#### Information provided:
..........
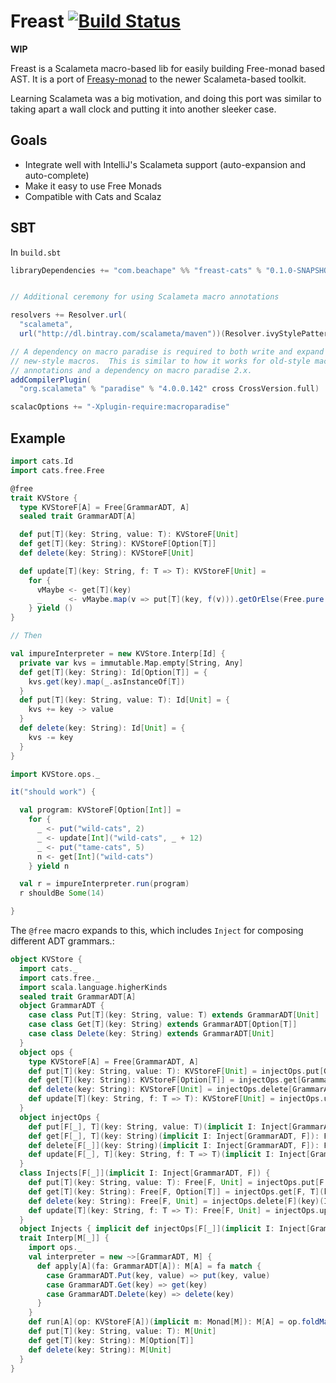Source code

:# Freast [![Build Status](https://travis-ci.org/lloydmeta/freAST.svg?branch=master)](https://travis-ci.org/lloydmeta/freAST)

**WIP**

Freast is a Scalameta macro-based lib for easily building Free-monad based AST. It is a port of [Freasy-monad](https://github.com/Thangiee/Freasy-Monad/) to
the newer Scalameta-based toolkit.

Learning Scalameta was a big motivation, and doing this port was similar to taking apart a wall clock and putting it into
another sleeker case.

## Goals

- Integrate well with IntelliJ's Scalameta support (auto-expansion and auto-complete)
- Make it easy to use Free Monads
- Compatible with Cats and Scalaz

## SBT

In `build.sbt`
```scala
libraryDependencies += "com.beachape" %% "freast-cats" % "0.1.0-SNAPSHOT" // or freast-scalaz if you swing that way


// Additional ceremony for using Scalameta macro annotations

resolvers += Resolver.url(
  "scalameta",
  url("http://dl.bintray.com/scalameta/maven"))(Resolver.ivyStylePatterns)

// A dependency on macro paradise is required to both write and expand
// new-style macros.  This is similar to how it works for old-style macro
// annotations and a dependency on macro paradise 2.x.
addCompilerPlugin(
  "org.scalameta" % "paradise" % "4.0.0.142" cross CrossVersion.full)

scalacOptions += "-Xplugin-require:macroparadise"
```

## Example

```scala
import cats.Id
import cats.free.Free

@free
trait KVStore {
  type KVStoreF[A] = Free[GrammarADT, A]
  sealed trait GrammarADT[A]

  def put[T](key: String, value: T): KVStoreF[Unit]
  def get[T](key: String): KVStoreF[Option[T]]
  def delete(key: String): KVStoreF[Unit]

  def update[T](key: String, f: T => T): KVStoreF[Unit] =
    for {
      vMaybe <- get[T](key)
      _      <- vMaybe.map(v => put[T](key, f(v))).getOrElse(Free.pure(()))
    } yield ()
}

// Then

val impureInterpreter = new KVStore.Interp[Id] {
  private var kvs = immutable.Map.empty[String, Any]
  def get[T](key: String): Id[Option[T]] = {
    kvs.get(key).map(_.asInstanceOf[T])
  }
  def put[T](key: String, value: T): Id[Unit] = {
    kvs += key -> value
  }
  def delete(key: String): Id[Unit] = {
    kvs -= key
  }
}

import KVStore.ops._

it("should work") {

  val program: KVStoreF[Option[Int]] =
    for {
      _ <- put("wild-cats", 2)
      _ <- update[Int]("wild-cats", _ + 12)
      _ <- put("tame-cats", 5)
      n <- get[Int]("wild-cats")
    } yield n

  val r = impureInterpreter.run(program)
  r shouldBe Some(14)

}
```

The `@free` macro expands to this, which includes `Inject` for composing different ADT grammars.:

```scala
object KVStore {
  import cats._
  import cats.free._
  import scala.language.higherKinds
  sealed trait GrammarADT[A]
  object GrammarADT {
    case class Put[T](key: String, value: T) extends GrammarADT[Unit]
    case class Get[T](key: String) extends GrammarADT[Option[T]]
    case class Delete(key: String) extends GrammarADT[Unit]
  }
  object ops {
    type KVStoreF[A] = Free[GrammarADT, A]
    def put[T](key: String, value: T): KVStoreF[Unit] = injectOps.put[GrammarADT, T](key, value)
    def get[T](key: String): KVStoreF[Option[T]] = injectOps.get[GrammarADT, T](key)
    def delete(key: String): KVStoreF[Unit] = injectOps.delete[GrammarADT](key)
    def update[T](key: String, f: T => T): KVStoreF[Unit] = injectOps.update[GrammarADT, T](key, f)
  }
  object injectOps {
    def put[F[_], T](key: String, value: T)(implicit I: Inject[GrammarADT, F]): Free[F, Unit] = Free.liftF(I.inj(GrammarADT.Put(key, value)))
    def get[F[_], T](key: String)(implicit I: Inject[GrammarADT, F]): Free[F, Option[T]] = Free.liftF(I.inj(GrammarADT.Get(key)))
    def delete[F[_]](key: String)(implicit I: Inject[GrammarADT, F]): Free[F, Unit] = Free.liftF(I.inj(GrammarADT.Delete(key)))
    def update[F[_], T](key: String, f: T => T)(implicit I: Inject[GrammarADT, F]): Free[F, Unit] = get[F, T](key).flatMap(vMaybe => vMaybe.map(v => put[F, T](key, f(v))).getOrElse(Free.pure(())).map(_ => ()))
  }
  class Injects[F[_]](implicit I: Inject[GrammarADT, F]) {
    def put[T](key: String, value: T): Free[F, Unit] = injectOps.put[F, T](key, value)(I)
    def get[T](key: String): Free[F, Option[T]] = injectOps.get[F, T](key)(I)
    def delete(key: String): Free[F, Unit] = injectOps.delete[F](key)(I)
    def update[T](key: String, f: T => T): Free[F, Unit] = injectOps.update[F, T](key, f)(I)
  }
  object Injects { implicit def injectOps[F[_]](implicit I: Inject[GrammarADT, F]): Injects[F] = new Injects[F] }
  trait Interp[M[_]] {
    import ops._
    val interpreter = new ~>[GrammarADT, M] {
      def apply[A](fa: GrammarADT[A]): M[A] = fa match {
        case GrammarADT.Put(key, value) => put(key, value)
        case GrammarADT.Get(key) => get(key)
        case GrammarADT.Delete(key) => delete(key)
      }
    }
    def run[A](op: KVStoreF[A])(implicit m: Monad[M]): M[A] = op.foldMap(interpreter)
    def put[T](key: String, value: T): M[Unit]
    def get[T](key: String): M[Option[T]]
    def delete(key: String): M[Unit]
  }
}
```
..........
#### Exercise goal:
What lines in the material above contain the word "object"? Copy them out.

#### Task solution:
object KVStore {
  object GrammarADT {
  object ops {
  object injectOps {
  object Injects { implicit def injectOps[F[_]](implicit I: Inject[GrammarADT, F]): Injects[F] = new Injects[F] }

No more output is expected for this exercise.